→ WHAT THE TASK ASKS: Every record must appear in your reply exactly as written.

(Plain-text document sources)
..........

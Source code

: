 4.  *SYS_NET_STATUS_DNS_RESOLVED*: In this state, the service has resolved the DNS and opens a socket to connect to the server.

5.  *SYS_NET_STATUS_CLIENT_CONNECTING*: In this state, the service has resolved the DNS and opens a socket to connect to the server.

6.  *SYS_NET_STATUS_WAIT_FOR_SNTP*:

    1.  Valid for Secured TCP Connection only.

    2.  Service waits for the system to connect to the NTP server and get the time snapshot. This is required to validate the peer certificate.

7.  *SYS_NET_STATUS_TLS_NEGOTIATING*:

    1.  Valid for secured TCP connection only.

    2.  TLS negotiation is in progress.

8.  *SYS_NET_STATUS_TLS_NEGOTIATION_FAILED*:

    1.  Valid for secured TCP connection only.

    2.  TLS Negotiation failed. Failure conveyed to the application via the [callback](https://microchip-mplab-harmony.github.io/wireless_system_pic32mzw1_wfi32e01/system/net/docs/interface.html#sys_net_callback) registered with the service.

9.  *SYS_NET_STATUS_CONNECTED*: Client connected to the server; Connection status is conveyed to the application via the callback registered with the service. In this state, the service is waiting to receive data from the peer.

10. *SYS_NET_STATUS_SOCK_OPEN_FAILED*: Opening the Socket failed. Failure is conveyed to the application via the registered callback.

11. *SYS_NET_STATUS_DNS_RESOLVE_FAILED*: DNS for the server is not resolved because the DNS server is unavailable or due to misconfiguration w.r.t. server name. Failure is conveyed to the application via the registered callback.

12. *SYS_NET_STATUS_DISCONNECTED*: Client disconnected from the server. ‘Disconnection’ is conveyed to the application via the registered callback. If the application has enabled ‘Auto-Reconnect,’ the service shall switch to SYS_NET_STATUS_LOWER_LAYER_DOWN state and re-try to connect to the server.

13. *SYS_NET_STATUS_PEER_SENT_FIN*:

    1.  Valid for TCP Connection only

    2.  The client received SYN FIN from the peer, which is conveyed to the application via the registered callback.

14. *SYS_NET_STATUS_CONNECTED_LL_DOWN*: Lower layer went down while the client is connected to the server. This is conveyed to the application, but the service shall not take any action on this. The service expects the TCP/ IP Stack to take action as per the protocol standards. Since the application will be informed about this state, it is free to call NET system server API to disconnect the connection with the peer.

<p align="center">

..........

→ TASK OUTPUT:
Source code

: 4.  *SYS_NET_STATUS_DNS_RESOLVED*: In this state, the service has resolved the DNS and opens a socket to connect to the server.

5.  *SYS_NET_STATUS_CLIENT_CONNECTING*: In this state, the service has resolved the DNS and opens a socket to connect to the server.

6.  *SYS_NET_STATUS_WAIT_FOR_SNTP*:

    1.  Valid for Secured TCP Connection only.

    2.  Service waits for the system to connect to the NTP server and get the time snapshot. This is required to validate the peer certificate.

7.  *SYS_NET_STATUS_TLS_NEGOTIATING*:

    1.  Valid for secured TCP connection only.

    2.  TLS negotiation is in progress.

8.  *SYS_NET_STATUS_TLS_NEGOTIATION_FAILED*:

    1.  Valid for secured TCP connection only.

    2.  TLS Negotiation failed. Failure conveyed to the application via the [callback](https://microchip-mplab-harmony.github.io/wireless_system_pic32mzw1_wfi32e01/system/net/docs/interface.html#sys_net_callback) registered with the service.

9.  *SYS_NET_STATUS_CONNECTED*: Client connected to the server; Connection status is conveyed to the application via the callback registered with the service. In this state, the service is waiting to receive data from the peer.

10. *SYS_NET_STATUS_SOCK_OPEN_FAILED*: Opening the Socket failed. Failure is conveyed to the application via the registered callback.

11. *SYS_NET_STATUS_DNS_RESOLVE_FAILED*: DNS for the server is not resolved because the DNS server is unavailable or due to misconfiguration w.r.t. server name. Failure is conveyed to the application via the registered callback.

12. *SYS_NET_STATUS_DISCONNECTED*: Client disconnected from the server. ‘Disconnection’ is conveyed to the application via the registered callback. If the application has enabled ‘Auto-Reconnect,’ the service shall switch to SYS_NET_STATUS_LOWER_LAYER_DOWN state and re-try to connect to the server.

13. *SYS_NET_STATUS_PEER_SENT_FIN*:

    1.  Valid for TCP Connection only

    2.  The client received SYN FIN from the peer, which is conveyed to the application via the registered callback.

14. *SYS_NET_STATUS_CONNECTED_LL_DOWN*: Lower layer went down while the client is connected to the server. This is conveyed to the application, but the service shall not take any action on this. The service expects the TCP/ IP Stack to take action as per the protocol standards. Since the application will be informed about this state, it is free to call NET system server API to disconnect the connection with the peer.

<p align="center">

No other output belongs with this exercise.